George and Gwen Kellerman fly from their home in Ohio to New York City, so that George can interview for a new job. Unfortunately, the plane is diverted to Boston due to fog in New York. Arriving in Boston, they find that the airline has lost their luggage. No time to argue, however, because they have to race across Boston to catch a train at South Station so they can still make it to New York.
Arriving late in Manhattan, the couple finds that there is a major transit strike going on... no cabs, buses or subway. They walk to the hotel only to find that their room was given away (due to their lateness) and there is not a room to be found in the city.
During their night in New York, they are mugged, kidnapped, rained on, mugged again, injured... and they have gone more than a day without eating while stranded in Central Park with four cents to their name.
There are some genuinely funny moments, but there are times when you cringe from the repetitiveness of it all... not to mention that whining from Sandy Dennis. Still, the performances, especially Lemmon’s, generally make up for areas where the film is lacking. This is a dark comedy, and it isn’t to everyone’s taste. It is a must, though, for all fans of Jack Lemmon or Neil Simon.

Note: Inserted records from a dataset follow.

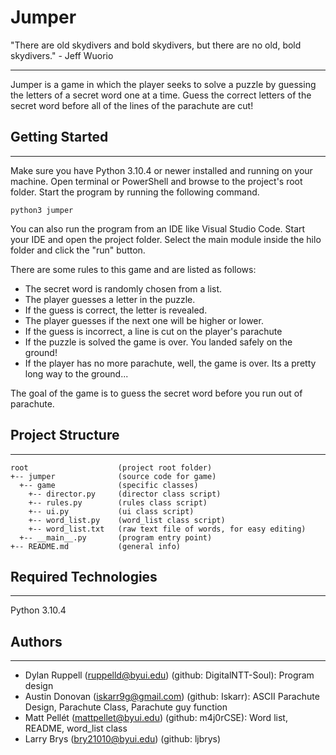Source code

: # Jumper
"There are old skydivers and bold skydivers, but there are no old, bold skydivers." - Jeff Wuorio 

---
Jumper is a game in which the player seeks to solve a puzzle by guessing the letters of a secret word one at a time. Guess the correct letters of the secret word before all of the lines of the parachute are cut!


## Getting Started
---

Make sure you have Python 3.10.4 or newer installed and running on your machine. Open terminal or PowerShell and
browse to the project's root folder. Start the program by running the following command.

```
python3 jumper
```

You can also run the program from an IDE like Visual Studio Code. Start your IDE and open the
project folder. Select the main module inside the hilo folder and click the "run" button.

There are some rules to this game and are listed as follows:

- The secret word is randomly chosen from a list.
- The player guesses a letter in the puzzle.
- If the guess is correct, the letter is revealed.
- The player guesses if the next one will be higher or lower.
- If the guess is incorrect, a line is cut on the player's parachute
- If the puzzle is solved the game is over. You landed safely on the ground!
- If the player has no more parachute, well, the game is over. Its a pretty long way to the ground...


The goal of the game is to guess the secret word before you run out of parachute.



## Project Structure
---
```
root                    (project root folder)
+-- jumper              (source code for game)
  +-- game              (specific classes)
    +-- director.py     (director class script)
    +-- rules.py        (rules class script)
    +-- ui.py           (ui class script)
    +-- word_list.py    (word_list class script)
    +-- word_list.txt   (raw text file of words, for easy editing)
  +-- __main__.py       (program entry point)
+-- README.md           (general info)
```

## Required Technologies
---
Python 3.10.4

## Authors
---
* Dylan Ruppell (ruppelld@byui.edu) (github: DigitalNTT-Soul): Program design
* Austin Donovan (iskarr9g@gmail.com) (github: Iskarr): ASCII Parachute Design, Parachute Class, Parachute guy function
* Matt Pellét (mattpellet@byui.edu) (github: m4j0rCSE): Word list, README, word_list class
* Larry Brys (bry21010@byui.edu) (github: ljbrys)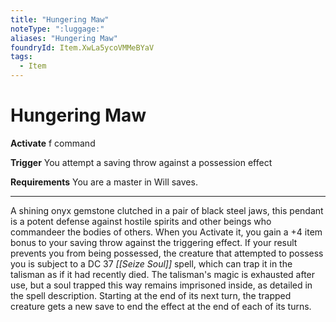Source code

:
```yaml
---
title: "Hungering Maw"
noteType: ":luggage:"
aliases: "Hungering Maw"
foundryId: Item.XwLa5ycoVMMeBYaV
tags:
  - Item
---
```


# Hungering Maw

**Activate** f command

**Trigger** You attempt a saving throw against a possession effect

**Requirements** You are a master in Will saves.

* * *

A shining onyx gemstone clutched in a pair of black steel jaws, this pendant is a potent defense against hostile spirits and other beings who commandeer the bodies of others. When you Activate it, you gain a +4 item bonus to your saving throw against the triggering effect. If your result prevents you from being possessed, the creature that attempted to possess you is subject to a DC 37 _[[Seize Soul]]_ spell, which can trap it in the talisman as if it had recently died. The talisman's magic is exhausted after use, but a soul trapped this way remains imprisoned inside, as detailed in the spell description. Starting at the end of its next turn, the trapped creature gets a new save to end the effect at the end of each of its turns.
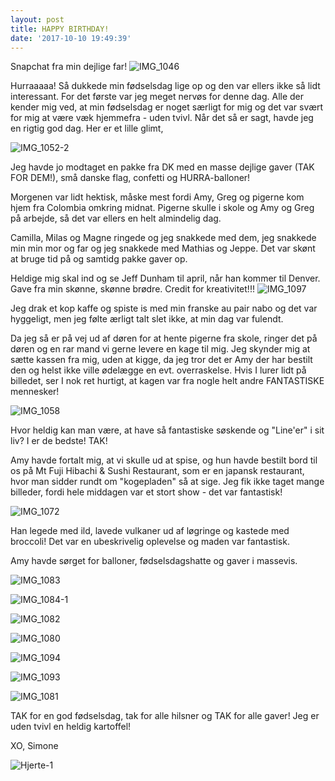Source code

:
 ```yaml
---
layout: post
title: HAPPY BIRTHDAY!
date: '2017-10-10 19:49:39'
---
```


Snapchat fra min dejlige far!
![IMG_1046](/images/2017/10/IMG_1046.PNG)

Hurraaaaa! Så dukkede min fødselsdag lige op og den var ellers ikke så lidt interessant. For det første var jeg meget nervøs for denne dag. Alle der kender mig ved, at min fødselsdag er noget særligt for mig og det var svært for mig at være væk hjemmefra - uden tvivl. Når det så er sagt, havde jeg en rigtig god dag.
Her er et lille glimt,

![IMG_1052-2](/images/2017/10/IMG_1052-2.JPG)

Jeg havde jo modtaget en pakke fra DK med en masse dejlige gaver (TAK FOR DEM!), små danske flag, confetti og HURRA-balloner!

Morgenen var lidt hektisk, måske mest fordi Amy, Greg og pigerne kom hjem fra Colombia omkring midnat. Pigerne skulle i skole og Amy og Greg på arbejde, så det var ellers en helt almindelig dag. 

Camilla, Milas og Magne ringede og jeg snakkede med dem, jeg snakkede min min mor og far og jeg snakkede med Mathias og Jeppe. Det var skønt at bruge tid på og samtidg pakke gaver op. 

Heldige mig skal ind og se Jeff Dunham til april, når han kommer til Denver. 
Gave fra min skønne, skønne brødre. Credit for kreativitet!!!
![IMG_1097](/images/2017/10/IMG_1097.JPG)

Jeg drak et kop kaffe og spiste is med min franske au pair nabo og det var hyggeligt, men jeg følte ærligt talt slet ikke, at min dag var fulendt. 

Da jeg så er på vej ud af døren for at hente pigerne fra skole, ringer det på døren og en rar mand vi gerne levere en kage til mig. Jeg skynder mig at sætte kassen fra mig, uden at kigge, da jeg tror det er Amy der har bestilt den og helst ikke ville ødelægge en evt. overraskelse. Hvis I lurer lidt på billedet, ser I nok ret hurtigt, at kagen var fra nogle helt andre FANTASTISKE mennesker!

![IMG_1058](/images/2017/10/IMG_1058.JPG)

Hvor heldig kan man være, at have så fantastiske søskende og "Line'er" i sit liv?
I er de bedste! TAK!

Amy havde fortalt mig, at vi skulle ud at spise, og hun havde bestilt bord til os på Mt Fuji Hibachi & Sushi Restaurant, som er en japansk restaurant, hvor man sidder rundt om "kogepladen" så at sige. Jeg fik ikke taget mange billeder, fordi hele middagen var et stort show - det var fantastisk!

![IMG_1072](/images/2017/10/IMG_1072.JPG)

Han legede med ild, lavede vulkaner ud af løgringe og kastede med broccoli!
Det var en ubeskrivelig oplevelse og maden var fantastisk.

Amy havde sørget for balloner, fødselsdagshatte og gaver i massevis. 

![IMG_1083](/images/2017/10/IMG_1083.JPG)

![IMG_1084-1](/images/2017/10/IMG_1084-1.JPG)

![IMG_1082](/images/2017/10/IMG_1082.JPG)

![IMG_1080](/images/2017/10/IMG_1080.JPG)

![IMG_1094](/images/2017/10/IMG_1094.JPG)

![IMG_1093](/images/2017/10/IMG_1093.JPG)

![IMG_1081](/images/2017/10/IMG_1081.JPG)

TAK for en god fødselsdag, tak for alle hilsner og TAK for alle gaver!
Jeg er uden tvivl en heldig kartoffel!

XO, Simone 

![Hjerte-1](/images/2017/10/Hjerte-1.jpg)

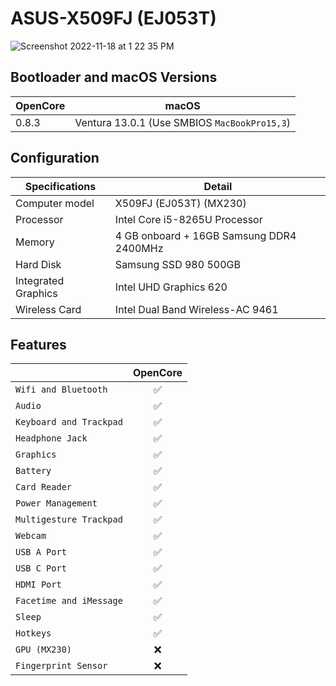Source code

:# ASUS-X509FJ (EJ053T)

![Screenshot 2022-11-18 at 1 22 35 PM](https://user-images.githubusercontent.com/77098480/202635837-44cfe9ef-d4d9-4be4-acd5-53dce5b9818c.png)


## Bootloader and macOS Versions

| OpenCore  | macOS                                            |
| --------  | ------------------------------------------------ | 
|   0.8.3   | Ventura 13.0.1 (Use SMBIOS ```MacBookPro15,3```) | 

## Configuration

| Specifications      | Detail                                     |
| ------------------- | -------------------------------------------|
| Computer model      | X509FJ (EJ053T) (MX230)                    |
| Processor           | Intel Core i5-8265U Processor              |
| Memory              | 4 GB onboard + 16GB Samsung DDR4 2400MHz   |
| Hard Disk           | Samsung SSD 980 500GB                      |
| Integrated Graphics | Intel UHD Graphics 620                     |
| Wireless Card       | Intel Dual Band Wireless-AC 9461           |

## Features

|                               | OpenCore |
| ----------------------------- | :------: |
| ``Wifi and Bluetooth``        |✅|
| ``Audio``                     |✅|
| ``Keyboard and Trackpad``     |✅|
| ``Headphone Jack``            |✅|
| ``Graphics``                  |✅|
| ``Battery``                   |✅|
| ``Card Reader``               |✅|
| ``Power Management``          |✅|
| ``Multigesture Trackpad``     |✅|                                          
| ``Webcam``                    |✅|
| ``USB A Port``                |✅|
| ``USB C Port``                |✅|
| ``HDMI Port``                 |✅|
| ``Facetime and iMessage``     |✅|
| ``Sleep``                     |✅|
| ``Hotkeys``                   |✅|
| ``GPU (MX230)``               |❌|
| ``Fingerprint Sensor``        |❌|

Ironically, Steve Martin would act in two retellings of this film - the generally likable Planes, Trains and Automobiles (1987), and the remake of The Out-of-Towners (1999), with Goldie Hawn.
The Out-of-Towners was directed by Arthur Hiller and has a wonderful score by Quincy Jones.
The film is delivered in anamorphic 1.85:1 widescreen, with a sharp picture which retains moderate grain from the original film elements. Bright and with good contrast, this presentation does suffer from less than perfect black levels - never delivering a perfect black. Hues are true and colors are well saturated. The print displays occasional specks of dust or dirt, but nothing severe. Overall, this is a solid transfer, given its age of 33 years.
English Dolby Digital Mono, or French dolby Digital Mono. The soundtrack is clean with good frequency response. Dialog is always clear and intelligible.
This film isn’t to everyone’s taste, but it is a good dark comedy by Neil Simon, with an excellent performance from Jack Lemmon. The DVD is a no-frills catalog release, but the transfer is clean and looks good for its age.